▶ TASK OBJECTIVE:
Below are the entries to work from; restate word for word the portion that opens with the line containing "Ein Datenbanksystem wurde" and closes with the line containing "## Migration der", keeping both.

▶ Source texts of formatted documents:

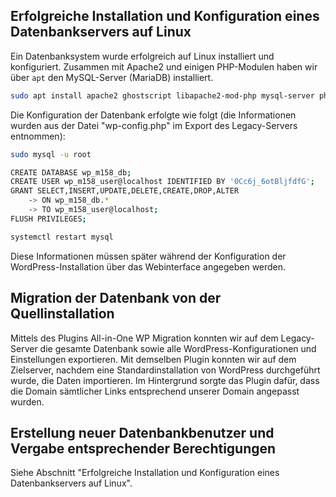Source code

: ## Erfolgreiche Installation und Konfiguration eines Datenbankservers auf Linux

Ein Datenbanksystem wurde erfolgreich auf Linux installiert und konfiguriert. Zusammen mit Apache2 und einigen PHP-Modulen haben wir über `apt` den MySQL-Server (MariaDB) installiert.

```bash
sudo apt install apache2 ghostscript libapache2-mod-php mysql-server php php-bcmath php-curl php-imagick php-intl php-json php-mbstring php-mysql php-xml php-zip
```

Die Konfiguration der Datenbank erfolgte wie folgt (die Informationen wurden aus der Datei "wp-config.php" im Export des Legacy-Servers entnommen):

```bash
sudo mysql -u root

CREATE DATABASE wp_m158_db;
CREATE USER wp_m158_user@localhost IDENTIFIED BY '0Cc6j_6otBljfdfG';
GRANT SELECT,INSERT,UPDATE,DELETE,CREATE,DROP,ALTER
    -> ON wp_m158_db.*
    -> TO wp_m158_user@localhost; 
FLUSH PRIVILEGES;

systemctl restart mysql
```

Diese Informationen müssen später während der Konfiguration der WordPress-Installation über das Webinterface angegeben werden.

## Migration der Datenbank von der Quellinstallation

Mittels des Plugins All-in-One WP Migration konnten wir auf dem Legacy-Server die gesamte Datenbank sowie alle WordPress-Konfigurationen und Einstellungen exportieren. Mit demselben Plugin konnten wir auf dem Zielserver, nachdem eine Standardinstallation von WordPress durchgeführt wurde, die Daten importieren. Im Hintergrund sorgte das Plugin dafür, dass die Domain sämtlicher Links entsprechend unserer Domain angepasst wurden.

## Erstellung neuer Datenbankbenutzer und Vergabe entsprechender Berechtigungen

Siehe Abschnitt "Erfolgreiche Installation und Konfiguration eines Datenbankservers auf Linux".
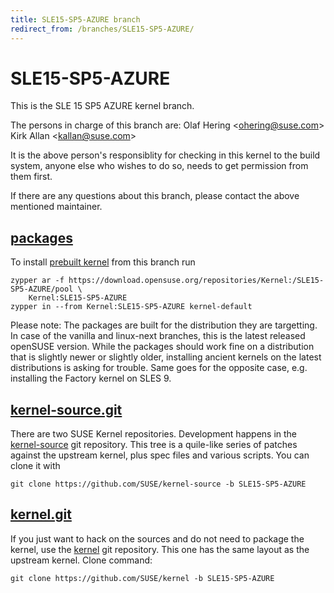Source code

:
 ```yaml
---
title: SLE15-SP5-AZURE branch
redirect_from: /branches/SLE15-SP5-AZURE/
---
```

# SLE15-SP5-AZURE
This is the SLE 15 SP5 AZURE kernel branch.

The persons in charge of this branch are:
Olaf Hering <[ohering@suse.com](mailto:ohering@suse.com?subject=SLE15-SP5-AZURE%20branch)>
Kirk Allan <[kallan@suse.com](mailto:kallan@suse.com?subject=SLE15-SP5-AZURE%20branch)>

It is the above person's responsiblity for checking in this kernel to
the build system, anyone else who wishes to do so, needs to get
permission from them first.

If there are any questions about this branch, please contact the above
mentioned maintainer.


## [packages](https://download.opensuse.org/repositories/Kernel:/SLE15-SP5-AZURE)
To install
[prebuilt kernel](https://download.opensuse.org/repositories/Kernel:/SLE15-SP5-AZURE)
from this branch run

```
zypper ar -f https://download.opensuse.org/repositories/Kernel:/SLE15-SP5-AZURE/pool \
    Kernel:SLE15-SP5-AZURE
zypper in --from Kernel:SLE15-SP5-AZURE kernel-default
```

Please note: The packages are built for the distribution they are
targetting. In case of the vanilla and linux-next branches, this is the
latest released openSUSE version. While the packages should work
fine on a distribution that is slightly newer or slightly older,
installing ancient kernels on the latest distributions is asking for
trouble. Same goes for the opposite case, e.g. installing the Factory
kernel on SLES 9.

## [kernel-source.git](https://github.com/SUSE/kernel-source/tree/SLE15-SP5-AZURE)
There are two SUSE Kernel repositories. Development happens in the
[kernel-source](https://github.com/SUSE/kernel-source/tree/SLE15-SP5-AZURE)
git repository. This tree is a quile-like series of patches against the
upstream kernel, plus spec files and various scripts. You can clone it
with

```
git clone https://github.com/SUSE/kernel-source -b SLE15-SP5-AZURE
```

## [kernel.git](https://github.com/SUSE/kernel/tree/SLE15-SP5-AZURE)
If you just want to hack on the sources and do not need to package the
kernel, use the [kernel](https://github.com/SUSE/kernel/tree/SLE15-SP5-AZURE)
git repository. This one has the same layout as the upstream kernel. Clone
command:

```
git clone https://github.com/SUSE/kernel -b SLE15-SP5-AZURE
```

▶ WORKED SOLUTION:
Ein Datenbanksystem wurde erfolgreich auf Linux installiert und konfiguriert. Zusammen mit Apache2 und einigen PHP-Modulen haben wir über `apt` den MySQL-Server (MariaDB) installiert.

```bash
sudo apt install apache2 ghostscript libapache2-mod-php mysql-server php php-bcmath php-curl php-imagick php-intl php-json php-mbstring php-mysql php-xml php-zip
```

Die Konfiguration der Datenbank erfolgte wie folgt (die Informationen wurden aus der Datei "wp-config.php" im Export des Legacy-Servers entnommen):

```bash
sudo mysql -u root

CREATE DATABASE wp_m158_db;
CREATE USER wp_m158_user@localhost IDENTIFIED BY '0Cc6j_6otBljfdfG';
GRANT SELECT,INSERT,UPDATE,DELETE,CREATE,DROP,ALTER
    -> ON wp_m158_db.*
    -> TO wp_m158_user@localhost; 
FLUSH PRIVILEGES;

systemctl restart mysql
```

Diese Informationen müssen später während der Konfiguration der WordPress-Installation über das Webinterface angegeben werden.

## Migration der Datenbank von der Quellinstallation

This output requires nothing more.